Angesichts eines Meers von hauptamtlichen "Vatikanjournalisten" muss man sich wundern, wie inhaltsleer bzw. substanzlos über Monate hinweg die Berichte über den sogenannten "Vatileaks"-Skandal geblieben sind. Kann man sich Artikel über wirklich unbequeme Themen in diesem Metier einfach nicht leisten, weil man sonst für den albernen Boulevard-Klatsch und die übliche Hofberichterstattung ein für allemal kein Material mehr bekommt?

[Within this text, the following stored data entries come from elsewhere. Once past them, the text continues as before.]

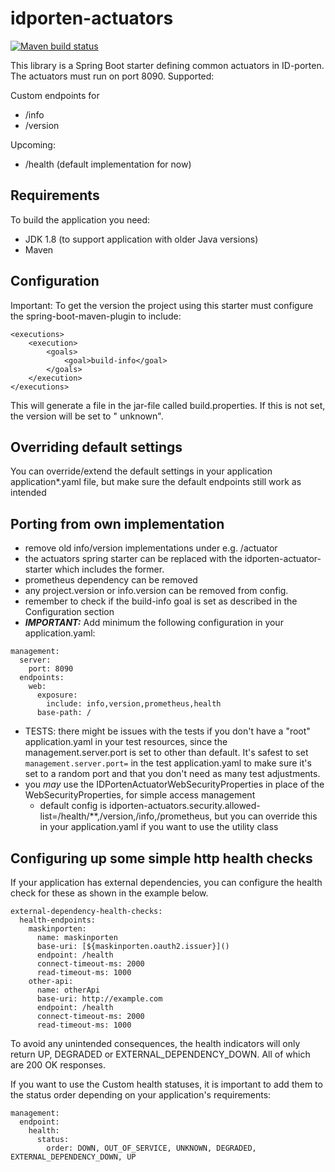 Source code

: # idporten-actuators

[![Maven build status](https://github.com/felleslosninger/idporten-actuator-starter/actions/workflows/call-maventests.yml/badge.svg)](https://github.com/felleslosninger/idporten-actuator-starter/actions/workflows/call-maventests.yml)

This library is a Spring Boot starter defining common actuators in ID-porten. The actuators must run on port 8090.
Supported:

Custom endpoints for
* /info
* /version

Upcoming:

* /health (default implementation for now)

## Requirements

To build the application you need:

* JDK 1.8 (to support application with older Java versions)
* Maven

## Configuration

Important: To get the version the project using this starter must configure the spring-boot-maven-plugin to include:

```
<executions>
    <execution>
        <goals>
            <goal>build-info</goal>
        </goals>
    </execution>
</executions>
```

This will generate a file in the jar-file called build.properties. If this is not set, the version will be set to "
unknown".

## Overriding default settings

You can override/extend the default settings in your application application*.yaml file, but make sure the default
endpoints still work as intended

## Porting from own implementation

- remove old info/version implementations under e.g. /actuator
- the actuators spring starter can be replaced with the idporten-actuator-starter which includes the former.
- prometheus dependency can be removed
- any project.version or info.version can be removed from config.
- remember to check if the build-info goal is set as described in the Configuration section
- ***IMPORTANT:*** Add minimum the following configuration in your application.yaml:
```
management:
  server:
    port: 8090
  endpoints:
    web:
      exposure:
        include: info,version,prometheus,health
      base-path: /
```

- TESTS: there might be issues with the tests if you don't have a "root" application.yaml in your test resources, since
  the management.server.port is set to other than default. It's safest to set ```management.server.port=``` in the test
  application.yaml to make sure it's set to a random port and that you don't need as many test adjustments.
- you _may_ use the IDPortenActuatorWebSecurityProperties in place of the WebSecurityProperties, for simple access
  management
    - default config is idporten-actuators.security.allowed-list=/health/**,/version,/info,/prometheus, but you can
      override this in your application.yaml if you want to use the utility class

## Configuring up some simple http health checks

If your application has external dependencies, you can configure the health check for these as shown in the example
below.

```
external-dependency-health-checks:
  health-endpoints:
    maskinporten:
      name: maskinporten
      base-uri: [${maskinporten.oauth2.issuer}]()
      endpoint: /health
      connect-timeout-ms: 2000
      read-timeout-ms: 1000
    other-api:
      name: otherApi
      base-uri: http://example.com
      endpoint: /health
      connect-timeout-ms: 2000
      read-timeout-ms: 1000
```

To avoid any unintended consequences, the health indicators will only return UP, DEGRADED or EXTERNAL_DEPENDENCY_DOWN.
All of which are 200 OK responses.

If you want to use the Custom health statuses, it is important to add them to the status order depending on your
application's requirements:

```
management:
  endpoint:
    health:
      status:
        order: DOWN, OUT_OF_SERVICE, UNKNOWN, DEGRADED, EXTERNAL_DEPENDENCY_DOWN, UP
``` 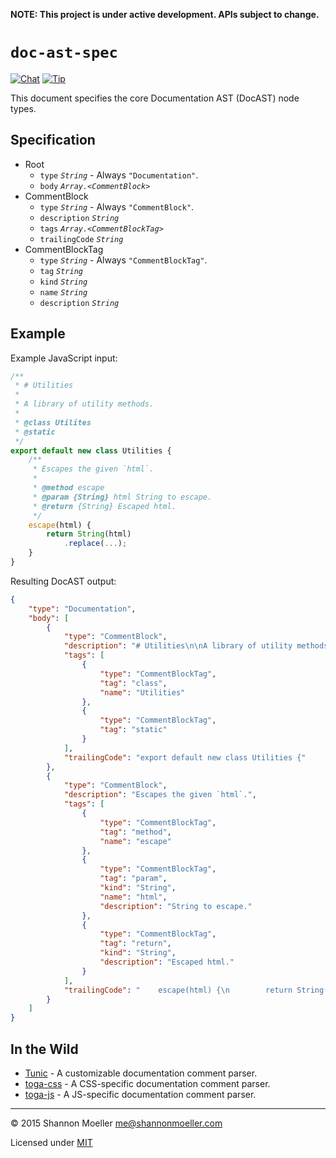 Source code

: **NOTE: This project is under active development. APIs subject to change.**

# `doc-ast-spec`

[![Chat][gitter-img]][gitter-url] [![Tip][amazon-img]][amazon-url]

This document specifies the core Documentation AST (DocAST) node types.

## Specification

- Root
  - `type` _`String`_ - Always `"Documentation"`.
  - `body` _`Array.<CommentBlock>`_
- CommentBlock
  - `type` _`String`_ - Always `"CommentBlock"`.
  - `description` _`String`_
  - `tags` _`Array.<CommentBlockTag>`_
  - `trailingCode` _`String`_
- CommentBlockTag
  - `type` _`String`_ - Always `"CommentBlockTag"`.
  - `tag` _`String`_
  - `kind` _`String`_
  - `name` _`String`_
  - `description` _`String`_

## Example

Example JavaScript input:

```js
/**
 * # Utilities
 *
 * A library of utility methods.
 *
 * @class Utilites
 * @static
 */
export default new class Utilities {
    /**
     * Escapes the given `html`.
     *
     * @method escape
     * @param {String} html String to escape.
     * @return {String} Escaped html.
     */
    escape(html) {
        return String(html)
            .replace(...);
    }
}
```

Resulting DocAST output:

```json
{
    "type": "Documentation",
    "body": [
        {
            "type": "CommentBlock",
            "description": "# Utilities\n\nA library of utility methods.",
            "tags": [
                {
                    "type": "CommentBlockTag",
                    "tag": "class",
                    "name": "Utilities"
                },
                {
                    "type": "CommentBlockTag",
                    "tag": "static"
                }
            ],
            "trailingCode": "export default new class Utilities {"
        },
        {
            "type": "CommentBlock",
            "description": "Escapes the given `html`.",
            "tags": [
                {
                    "type": "CommentBlockTag",
                    "tag": "method",
                    "name": "escape"
                },
                {
                    "type": "CommentBlockTag",
                    "tag": "param",
                    "kind": "String",
                    "name": "html",
                    "description": "String to escape."
                },
                {
                    "type": "CommentBlockTag",
                    "tag": "return",
                    "kind": "String",
                    "description": "Escaped html."
                }
            ],
            "trailingCode": "    escape(html) {\n        return String(html)\n            .replace(...);\n    }\n}"
        }
    ]
}
```

## In the Wild

- [Tunic](https://github.com/togajs/tunic) - A customizable documentation comment parser.
- [toga-css](https://github.com/togajs/toga-css) - A CSS-specific documentation comment parser.
- [toga-js](https://github.com/togajs/toga-js) - A JS-specific documentation comment parser.

----

© 2015 Shannon Moeller <me@shannonmoeller.com>

Licensed under [MIT](http://shannonmoeller.com/mit.txt)

[amazon-img]:    https://img.shields.io/badge/amazon-tip_jar-yellow.svg?style=flat-square
[amazon-url]:    https://www.amazon.com/gp/registry/wishlist/1VQM9ID04YPC5?sort=universal-price
[gitter-img]:    http://img.shields.io/badge/gitter-join_chat-1dce73.svg?style=flat-square
[gitter-url]:    https://gitter.im/togajs/toga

Dass der nunmehr emeritierte Papst erschüttert ist über den Vertrauensbruch in seinem engsten "familiären Bereich", kann sich jeder mit etwas Menschlichkeit auch ohne journalistische Expertise ausmalen. Doch ist nur das der Grund seiner Erschütterung? Und ging es in dem auffällig kurzen Prozess gegen den angeblichen Alleinschuldigen nur darum, der christlich gebotenen Milde einen schnellen Weg zu bahnen?

Dergleichen kann man heute wohl keinem halbwegs kritischen Zeitgenossen mehr erzählen. Ab dem 20. Februar kam es in italienischen Medien zu höchst unerfreulichen Behauptungen. Ungewöhnlich scharfe Schlagzeilen folgten auch hierzulande: Die "Welt" titelte: "Rücktritt wegen Sex und Erpressung im Vatikan?" Der "Stern" verdichtete Enthüllungsbeiträge der italienischen Zeitung "La Repubblica" zur Überschrift: "Rücktritt des Papstes - Spekulationen über geheimes Schwulennetzwerk."

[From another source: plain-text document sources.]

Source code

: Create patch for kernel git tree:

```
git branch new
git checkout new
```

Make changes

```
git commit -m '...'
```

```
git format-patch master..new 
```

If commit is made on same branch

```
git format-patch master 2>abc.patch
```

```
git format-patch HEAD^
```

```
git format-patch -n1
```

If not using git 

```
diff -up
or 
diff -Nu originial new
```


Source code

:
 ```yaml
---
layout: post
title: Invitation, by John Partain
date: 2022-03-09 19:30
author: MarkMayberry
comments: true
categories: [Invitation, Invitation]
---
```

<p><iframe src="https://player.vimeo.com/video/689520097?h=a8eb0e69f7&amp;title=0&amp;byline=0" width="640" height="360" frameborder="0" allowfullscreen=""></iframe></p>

Wenn Sex, Macht und Gier bis hinein in höchste Ränge eine Rolle spielen sollten, könnte Rom kaum das Machtmonopol über alle R.K.-Kirchen des Erdkreises halten. Falls es außerdem auch noch um Erpressbarkeit von Kurienfunktionären oder gar engsten Mitarbeitern des Pontifex ginge, wäre hinter die vollständige Freiwilligkeit des plötzlichen Papstrücktritts zumindest ein Fragezeichen zu setzen.

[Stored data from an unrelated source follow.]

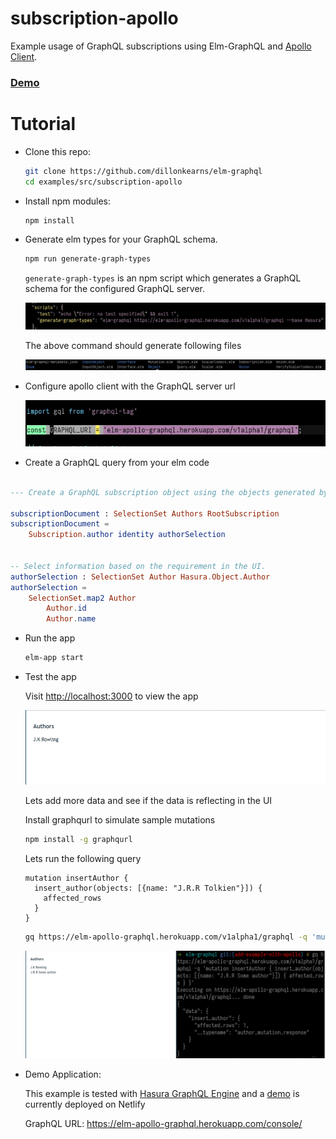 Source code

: # subscription-apollo

Example usage of GraphQL subscriptions using Elm-GraphQL and [Apollo Client](https://github.com/apollographql/apollo-client).

### [Demo](https://elm-apollo-subscriptions.now.sh/) 

# Tutorial

- Clone this repo:
  ```bash
  git clone https://github.com/dillonkearns/elm-graphql
  cd examples/src/subscription-apollo
  ```

- Install npm modules:
  ```bash
  npm install
  ```

- Generate elm types for your GraphQL schema.
  
  ```bash
  npm run generate-graph-types
  ```

  `generate-graph-types` is an npm script which generates a GraphQL schema for the configured GraphQL server.

  ![GraphQL Server Url](./assets/ConfigureGraphQLUrl.jpg)

  The above command should generate following files

  ![GraphQL Types](./assets/GeneratedElmTypes.jpg)

- Configure apollo client with the GraphQL server url

  ![Configure GraphQL URL](./assets/GraphQLUrl.jpg)

- Create a GraphQL query from your elm code

```elm

--- Create a GraphQL subscription object using the objects generated by `graphql-elm`

subscriptionDocument : SelectionSet Authors RootSubscription
subscriptionDocument =
    Subscription.author identity authorSelection


-- Select information based on the requirement in the UI.
authorSelection : SelectionSet Author Hasura.Object.Author
authorSelection =
    SelectionSet.map2 Author
        Author.id
        Author.name
```

- Run the app

  ```bash
  elm-app start
  ```
- Test the app

  Visit [http://localhost:3000](http://localhost:3000) to view the app

  ![Demo app](./assets/View1.jpg)
  
  Lets add more data and see if the data is reflecting in the UI

  Install graphqurl to simulate sample mutations

  ```bash
  npm install -g graphqurl
  ```

  Lets run the following query

  ```
  mutation insertAuthor {
    insert_author(objects: [{name: "J.R.R Tolkien"}]) {
      affected_rows
    }
  }
  ```

  ```bash
  gq https://elm-apollo-graphql.herokuapp.com/v1alpha1/graphql -q 'mutation insertAuthor { insert_author(objects: [{name: "J.R.R Some author"}]) { affected_rows } }'
  ```

  ![After insert](./assets/AfterMutation.jpg)

- Demo Application:

  This example is tested with [Hasura GraphQL Engine](https://github.com/hasura/graphql-engine) and a [demo](https://elm-apollo-subscriptions.now.sh/) is currently deployed on Netlify

  GraphQL URL: https://elm-apollo-graphql.herokuapp.com/console/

Alle bislang sehr vagen "Enthüllungen" zu den angeblich wahren Rücktrittshintergründen beziehen sich auf einen 300-seitigen Geheimbericht zum Vatileaks-Komplex, den die drei emeritierten Kardinäle Julian Herranz, Jozef Tomko und Salvatore De Giorgi dem Papst am 17. Dezember 2012 vorgelegt haben. Vatikan-Sprecher Pater Federico Lombardi reagierte am 23. Februar 2013 ganz ohne Souveränität auf die Medienmeldungen zu diesem Dossier; alles sei nur Diffamierung, Desinformation, "inakzeptabler Druck" und moralisches Urteil ohne jegliche Autorität. Er mochte aber trotz seiner aufgeregten Empörung ein richtiges Dementi zu den konkret angesprochenen Themenfeldern nicht über seine Lippen bringen.

Es geht wohl auch kaum nur um üble Nachrede von Journalisten, die immer nur an das "eine" und andere weltliche Dinge denken. Der australische Kardinal George Pell forderte schon am 24.02. mehr Informationen zu dem besagten Geheim-Dossier. Doch dessen Text bleibt, wie der emeritierte Benedikt noch entschieden hat, unter Verschluss und soll nur dem neuen Papst zur Einsicht vorgelegt werden. Mit anderen Worten: Den Kardinälen werden Informationen über Kurienvorgänge vorenthalten, die möglicherweise allergrößte Bedeutung für die anstehende Papstwahl haben. Allein dieses skandalöse Vorgehen macht sprachlos und lässt alle Hoffnung auf Transparenz zumindest im internen Forum der kirchlichen Gremien dahinfahren. Kommt der richtige Knall vielleicht erst nach der Papstwahl?